If you were to have more than one index pulse per revolution, then it's likely to cause synchronisation problems. If the controller is relying on the index pulse to start a synchronised move, then if there are four index pulses per spindle revolution, odds are not good for success.


I wouldn't worry about non-linearity problems on a lathe spindle. For basic turning, even if the spindle location varies by 10% over a revolution, it's going to have minimal effect on normal thread pitches. Even on a 2mm pitch thread, that's only potentially 0.2mm, which on a 2mm pitch thread, is neither here or there unless you're aiming for some kind of precision fit thread. A generic nut and bolt will likely have more play than 10% of pitch.

AdrianW
01-10-2018, 08:37 PM
if there are four index pulses per spindle revolution, odds are not good for success.
Yeah - I had been assuming that the rotations would be counted by a running pulse total i.e. (pulses/pulses per rev) but as you say it's entirely possible that the index is used to reset the position - this could have odd effects!

m_c
01-10-2018, 09:44 PM
Yeah - I had been assuming that the rotations would be counted by a running pulse total i.e. (pulses/pulses per rev) but as you say it's entirely possible that the index is used to reset the position - this could have odd effects!

It's something that the designers will know, but they don't always release the information, as it's not something you really need to know for implementation. You just need to know if an index pulse is needed or not.
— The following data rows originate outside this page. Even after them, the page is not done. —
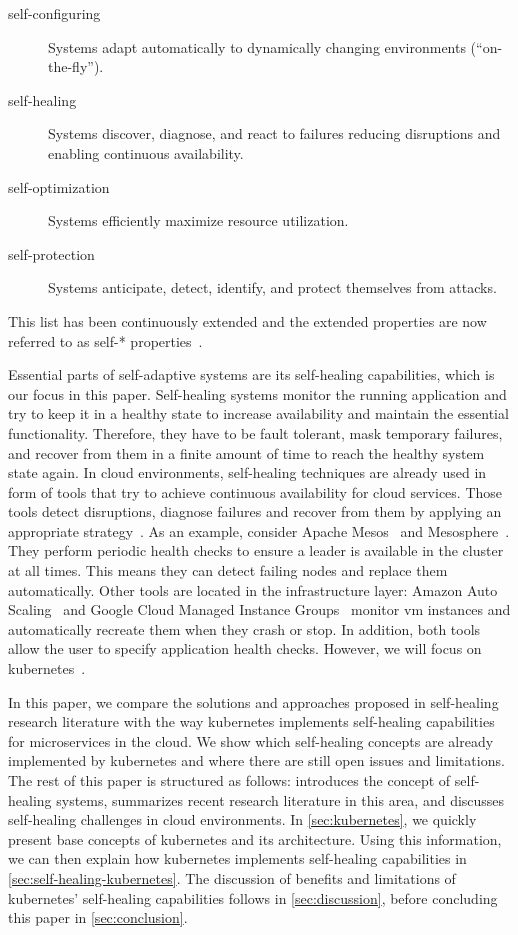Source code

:   \begin{description}
    \item[self-configuring] Systems adapt automatically to dynamically changing environments (\enquote{on-the-fly}).
    \item[self-healing] Systems discover, diagnose, and react to failures reducing disruptions and enabling continuous availability.
    \item[self-optimization] Systems efficiently maximize resource utilization.
    \item[self-protection] Systems anticipate, detect, identify, and protect themselves from attacks.
  \end{description}

  This list has been continuously extended and the extended properties are now referred to as self-* properties~\cite{PsaierSurvey}.

  Essential parts of self-adaptive systems are its self-healing capabilities, which is our focus in this paper.
  Self-healing systems monitor the running application and try to keep it in a healthy state to increase availability and maintain the essential functionality.
  Therefore, they have to be fault tolerant, mask temporary failures, and recover from them in a finite amount of time to reach the healthy system state again.
  In cloud environments, self-healing techniques are already used in form of tools that try to achieve continuous availability for cloud services.
  Those tools detect disruptions, diagnose failures and recover from them by applying an appropriate strategy~\cite{PsaierSurvey}.
  As an example, consider Apache Mesos~\cite{mesos} and Mesosphere~\cite{mesosphere}.
  They perform periodic health checks to ensure a leader is available in the cluster at all times.
  This means they can detect failing nodes and replace them automatically.
  Other tools are located in the infrastructure layer:
  Amazon Auto Scaling~\cite{amazon-auto-scaling} and Google Cloud Managed Instance Groups~\cite{gcp-mig} monitor \gls{vm} instances and automatically recreate them when they crash or stop.
  In addition, both tools allow the user to specify application health checks.
  However, we will focus on \gls{kubernetes}~\cite{kubernetes}.

  In this paper, we compare the solutions and approaches proposed in self-healing research literature with the way \gls{kubernetes} implements self-healing capabilities for microservices in the cloud.
  We show which self-healing concepts are already implemented by \gls{kubernetes} and where there are still open issues and limitations.
  The rest of this paper is structured as follows:
   introduces the concept of self-healing systems, summarizes recent research literature in this area, and discusses self-healing challenges in cloud environments.
  In \cref{sec:kubernetes}, we quickly present base concepts of \gls{kubernetes} and its architecture.
  Using this information, we can then explain how \gls{kubernetes} implements self-healing capabilities in \cref{sec:self-healing-kubernetes}.
  The discussion of benefits and limitations of \gls{kubernetes}' self-healing capabilities follows in \cref{sec:discussion}, before concluding this paper in \cref{sec:conclusion}.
I know the KFlop continually counts the pulses and you don't need an index pulse, but it has a lot of the internal workings exposed so you can customise exactly what it does. If you don't have an index pulse, it relies on using wherever the encoder count started as the index point for spindle orientation. Even if you do add an index pulse, all it can do is reset the zero point to the index pulse location (or any offset you'd like).
On my lathe, although I have the encoder index wired up, I only ever used it for confirming the encoder count when I was setting things up, it's never been used since.